Yes, most of the games have been close as I write this ahead of the Baltimore-Cincinnati game Sunday night, but have they been well-played? Not in my opinion.
The San Francisco-Seattle game got it all started Saturday with the 49ers sprinting to a 10-0 lead, managing to blow that and trail 17-16 at halftime, but eventually pulling away to win, 41-23.
Seattle, which concluded the season at 9-9, showed in the second half of this game the many reasons theirs was a questionable playoff team, having gotten into the postseason based on a win to finish the season in what one source quoted by ESPN described as the “worst officiated game of the year.”
You can lead a bad team to the playoffs, but you can’t make it win.
Later on Saturday, the LA Chargers managed to blow a 27-0 lead to lose 31-30 in come-from-ahead fashion.

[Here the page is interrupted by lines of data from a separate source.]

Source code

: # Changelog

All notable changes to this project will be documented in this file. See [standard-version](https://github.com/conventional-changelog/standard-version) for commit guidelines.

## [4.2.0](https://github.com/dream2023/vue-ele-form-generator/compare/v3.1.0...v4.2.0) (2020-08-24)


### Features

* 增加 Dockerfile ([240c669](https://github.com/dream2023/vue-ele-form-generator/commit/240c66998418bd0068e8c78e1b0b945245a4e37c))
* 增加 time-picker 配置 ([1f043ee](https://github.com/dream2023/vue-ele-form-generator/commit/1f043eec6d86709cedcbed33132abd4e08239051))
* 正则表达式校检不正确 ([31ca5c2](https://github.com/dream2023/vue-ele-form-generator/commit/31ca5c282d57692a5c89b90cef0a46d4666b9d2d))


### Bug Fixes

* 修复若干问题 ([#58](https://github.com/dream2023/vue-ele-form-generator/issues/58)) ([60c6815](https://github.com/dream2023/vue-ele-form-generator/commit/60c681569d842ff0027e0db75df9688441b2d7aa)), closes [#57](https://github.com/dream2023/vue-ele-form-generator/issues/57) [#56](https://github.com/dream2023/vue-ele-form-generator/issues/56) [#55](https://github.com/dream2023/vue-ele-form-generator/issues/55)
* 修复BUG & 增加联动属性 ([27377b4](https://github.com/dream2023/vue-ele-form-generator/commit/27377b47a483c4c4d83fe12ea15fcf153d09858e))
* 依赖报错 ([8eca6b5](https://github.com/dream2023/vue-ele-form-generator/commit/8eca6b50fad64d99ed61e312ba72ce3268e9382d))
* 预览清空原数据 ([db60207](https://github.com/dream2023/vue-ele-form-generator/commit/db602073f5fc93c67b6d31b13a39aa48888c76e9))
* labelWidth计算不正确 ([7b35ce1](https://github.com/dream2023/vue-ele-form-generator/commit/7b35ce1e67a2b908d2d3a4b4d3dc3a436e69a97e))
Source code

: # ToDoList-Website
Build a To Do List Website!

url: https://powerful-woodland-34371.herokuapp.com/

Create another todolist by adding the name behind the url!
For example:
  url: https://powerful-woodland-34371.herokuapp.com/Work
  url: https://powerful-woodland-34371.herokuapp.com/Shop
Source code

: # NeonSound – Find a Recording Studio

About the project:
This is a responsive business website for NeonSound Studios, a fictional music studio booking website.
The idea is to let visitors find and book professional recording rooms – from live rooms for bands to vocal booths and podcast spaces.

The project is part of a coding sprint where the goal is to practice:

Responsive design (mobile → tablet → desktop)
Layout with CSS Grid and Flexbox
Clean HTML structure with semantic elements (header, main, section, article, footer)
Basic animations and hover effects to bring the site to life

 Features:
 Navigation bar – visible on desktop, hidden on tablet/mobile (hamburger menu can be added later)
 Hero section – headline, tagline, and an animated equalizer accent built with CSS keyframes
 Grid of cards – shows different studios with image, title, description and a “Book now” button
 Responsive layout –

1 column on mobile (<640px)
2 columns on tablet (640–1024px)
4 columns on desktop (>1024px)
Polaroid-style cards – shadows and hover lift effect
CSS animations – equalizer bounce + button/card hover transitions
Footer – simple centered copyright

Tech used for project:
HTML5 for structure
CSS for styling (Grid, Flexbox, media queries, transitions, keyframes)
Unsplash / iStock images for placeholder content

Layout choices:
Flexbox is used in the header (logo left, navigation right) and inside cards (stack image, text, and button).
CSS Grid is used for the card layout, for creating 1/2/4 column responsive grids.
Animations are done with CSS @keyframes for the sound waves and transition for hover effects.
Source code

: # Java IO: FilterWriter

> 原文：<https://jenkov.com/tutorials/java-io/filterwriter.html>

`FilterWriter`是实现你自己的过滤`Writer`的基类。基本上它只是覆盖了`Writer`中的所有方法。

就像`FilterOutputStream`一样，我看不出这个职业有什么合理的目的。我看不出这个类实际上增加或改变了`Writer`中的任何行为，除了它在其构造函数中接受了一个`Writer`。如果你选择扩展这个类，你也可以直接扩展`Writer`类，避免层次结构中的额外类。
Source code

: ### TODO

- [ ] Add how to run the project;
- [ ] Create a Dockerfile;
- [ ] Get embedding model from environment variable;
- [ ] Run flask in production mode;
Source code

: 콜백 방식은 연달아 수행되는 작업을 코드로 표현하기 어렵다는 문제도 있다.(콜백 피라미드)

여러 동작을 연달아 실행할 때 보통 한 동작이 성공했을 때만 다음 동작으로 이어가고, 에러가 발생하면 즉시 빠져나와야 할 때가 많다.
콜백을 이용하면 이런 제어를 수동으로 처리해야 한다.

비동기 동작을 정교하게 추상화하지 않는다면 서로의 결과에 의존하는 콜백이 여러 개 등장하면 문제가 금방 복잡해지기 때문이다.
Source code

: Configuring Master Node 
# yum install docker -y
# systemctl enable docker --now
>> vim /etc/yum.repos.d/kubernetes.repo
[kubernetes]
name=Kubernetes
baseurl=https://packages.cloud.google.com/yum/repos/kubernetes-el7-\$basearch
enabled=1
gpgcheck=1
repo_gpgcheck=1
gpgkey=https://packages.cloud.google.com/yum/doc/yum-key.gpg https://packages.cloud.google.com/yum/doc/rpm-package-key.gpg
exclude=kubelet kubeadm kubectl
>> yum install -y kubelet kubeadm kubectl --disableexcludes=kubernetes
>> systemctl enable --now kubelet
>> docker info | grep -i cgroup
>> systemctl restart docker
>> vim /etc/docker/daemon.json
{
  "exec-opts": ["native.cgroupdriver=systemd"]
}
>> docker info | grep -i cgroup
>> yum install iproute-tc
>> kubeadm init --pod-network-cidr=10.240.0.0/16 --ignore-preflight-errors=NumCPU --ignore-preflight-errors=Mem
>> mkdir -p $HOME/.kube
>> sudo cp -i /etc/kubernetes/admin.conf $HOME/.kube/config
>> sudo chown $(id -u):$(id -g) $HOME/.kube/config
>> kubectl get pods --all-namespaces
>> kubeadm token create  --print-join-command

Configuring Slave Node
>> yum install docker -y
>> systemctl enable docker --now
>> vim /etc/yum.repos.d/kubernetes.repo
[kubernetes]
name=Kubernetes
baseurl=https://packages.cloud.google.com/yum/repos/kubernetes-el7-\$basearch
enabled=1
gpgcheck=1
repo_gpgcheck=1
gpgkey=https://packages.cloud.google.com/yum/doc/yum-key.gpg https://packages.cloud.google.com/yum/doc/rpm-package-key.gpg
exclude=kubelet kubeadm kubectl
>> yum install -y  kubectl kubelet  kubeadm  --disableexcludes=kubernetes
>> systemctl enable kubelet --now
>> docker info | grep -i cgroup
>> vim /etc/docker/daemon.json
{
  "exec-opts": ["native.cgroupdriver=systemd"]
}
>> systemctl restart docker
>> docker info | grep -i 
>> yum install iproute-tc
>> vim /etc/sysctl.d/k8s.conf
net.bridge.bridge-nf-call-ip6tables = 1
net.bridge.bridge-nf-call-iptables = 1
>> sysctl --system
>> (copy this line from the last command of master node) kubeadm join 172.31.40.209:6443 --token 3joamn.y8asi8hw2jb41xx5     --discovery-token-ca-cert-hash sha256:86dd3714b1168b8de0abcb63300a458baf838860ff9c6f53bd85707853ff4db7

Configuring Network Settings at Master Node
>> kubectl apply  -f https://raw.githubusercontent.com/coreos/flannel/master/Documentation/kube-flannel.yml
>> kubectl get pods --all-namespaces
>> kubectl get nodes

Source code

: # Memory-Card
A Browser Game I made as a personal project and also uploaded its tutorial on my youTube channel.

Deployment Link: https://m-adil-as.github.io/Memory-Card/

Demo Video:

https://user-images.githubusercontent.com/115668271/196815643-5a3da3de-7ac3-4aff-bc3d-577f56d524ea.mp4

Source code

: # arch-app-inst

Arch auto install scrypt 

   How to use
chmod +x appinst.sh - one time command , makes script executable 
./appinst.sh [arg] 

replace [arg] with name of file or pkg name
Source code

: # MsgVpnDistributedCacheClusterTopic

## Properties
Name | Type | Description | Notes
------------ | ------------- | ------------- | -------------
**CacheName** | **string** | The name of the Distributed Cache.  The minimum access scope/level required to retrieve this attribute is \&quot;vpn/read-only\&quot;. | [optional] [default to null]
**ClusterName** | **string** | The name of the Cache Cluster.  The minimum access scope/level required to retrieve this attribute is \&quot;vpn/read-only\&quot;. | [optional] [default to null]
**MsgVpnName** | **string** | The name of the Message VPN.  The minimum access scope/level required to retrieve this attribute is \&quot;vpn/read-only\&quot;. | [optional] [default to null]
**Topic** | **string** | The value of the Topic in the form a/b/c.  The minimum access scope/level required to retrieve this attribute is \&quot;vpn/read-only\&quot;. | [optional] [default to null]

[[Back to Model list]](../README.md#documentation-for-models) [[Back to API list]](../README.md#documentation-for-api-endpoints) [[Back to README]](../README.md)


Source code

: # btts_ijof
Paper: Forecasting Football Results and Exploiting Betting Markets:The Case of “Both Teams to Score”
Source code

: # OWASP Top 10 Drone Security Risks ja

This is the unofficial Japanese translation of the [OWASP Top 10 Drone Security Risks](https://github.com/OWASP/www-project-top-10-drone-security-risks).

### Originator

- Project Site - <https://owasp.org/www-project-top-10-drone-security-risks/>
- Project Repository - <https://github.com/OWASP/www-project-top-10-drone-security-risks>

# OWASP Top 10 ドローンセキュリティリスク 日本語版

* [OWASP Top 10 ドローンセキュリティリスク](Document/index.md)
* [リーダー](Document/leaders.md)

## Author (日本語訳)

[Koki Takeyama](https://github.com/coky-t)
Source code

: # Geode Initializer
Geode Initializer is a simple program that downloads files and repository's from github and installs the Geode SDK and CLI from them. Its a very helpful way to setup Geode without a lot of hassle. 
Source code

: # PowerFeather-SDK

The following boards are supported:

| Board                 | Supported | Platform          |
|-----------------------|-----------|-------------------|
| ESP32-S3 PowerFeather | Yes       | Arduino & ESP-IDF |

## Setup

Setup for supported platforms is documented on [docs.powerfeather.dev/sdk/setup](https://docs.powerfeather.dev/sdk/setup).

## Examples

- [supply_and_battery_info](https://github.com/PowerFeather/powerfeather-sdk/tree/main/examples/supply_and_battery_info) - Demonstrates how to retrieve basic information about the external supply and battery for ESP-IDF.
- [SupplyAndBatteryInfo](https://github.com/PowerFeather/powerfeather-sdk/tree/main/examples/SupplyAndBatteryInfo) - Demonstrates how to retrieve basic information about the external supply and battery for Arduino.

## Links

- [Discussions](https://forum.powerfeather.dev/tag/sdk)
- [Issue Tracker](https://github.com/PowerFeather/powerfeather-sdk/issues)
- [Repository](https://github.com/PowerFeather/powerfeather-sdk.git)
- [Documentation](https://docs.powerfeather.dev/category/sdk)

Jacksonville quarterback Trevor Lawrence threw not one, not two, not three, but four interceptions and the Jaguars lost a fumble, yet still won.
Chargers coach Brandon Staley described the inexplicable loss as “a killer.”
Somehow, the 10-8 Jaguars move on to divisional round play.
Sunday’s first game, a 34-31 win by the Buffalo Bills, was more improbable floundering by both teams.
Buffalo quarterback Josh Allen threw a couple of interceptions and suffered a strip sack that went for a touchdown.
The second seed Bills were doing all they could to blow this game against injury-riddled Miami, playing its third-string quarterback.
Yet Miami seemed never before to have seen a play clock and suffered repeated penalties for delay, or had to burn timeouts to avoid penalties because they simply couldn’t get the snap off in time.
If you opened your window, you could smell the stench coming off this game. But someone had to win, or, more correctly, someone had to lose and the Dolphins came through on the losing front.
Wild Card stupor moved west to Minnesota, where the horseshoe finally fell out of the collective butt of the Vikings.
This Minnesota team, with the absolute worst pass defense in the league statistically, and a penchant for falling behind – often big – somehow had won 13 games.
Perhaps the Vikings’ mistake in this one was taking the opening drive to a touchdown and a 7-0 lead. The New York Giants rallied and went up 17-7, dominating the game on the strength of the running and passing of quarterback Daniel Jones.
The Vikings came back, but so did the Giants to win 31-24.
In the end, Vikings quarterback Kirk Cousins lived up to his reputation for coming up small when the chips were down in big games. Late in the contest, facing fourth-and-long, Cousins threw a pass that while complete, was well short of the sticks, handing the ball and the game to the Giants.
This Vikings-Giants game was replete with apparent officiating errors, too, from a missed false start on a Giants score, to a missed offensive hold on a big play for the Vikings, and a very questionable personal foul call late vs. the Giants on a pass rush that gave the Vikings hope for another horseshoe game.
On the bright side, the Vikings cemented their claim to being the worst 13-win team in NFL history.
The nightcap between Baltimore and Cincinnati has just kicked off, but I’m expecting more of the same, that being wildly inconsistent football not usually associated with the playoffs. Ditto for Monday’s Dallas-Tampa Bay game.
This “Super” weekend has not been the NFL’s finest hour. Close final scores don’t necessarily denote quality.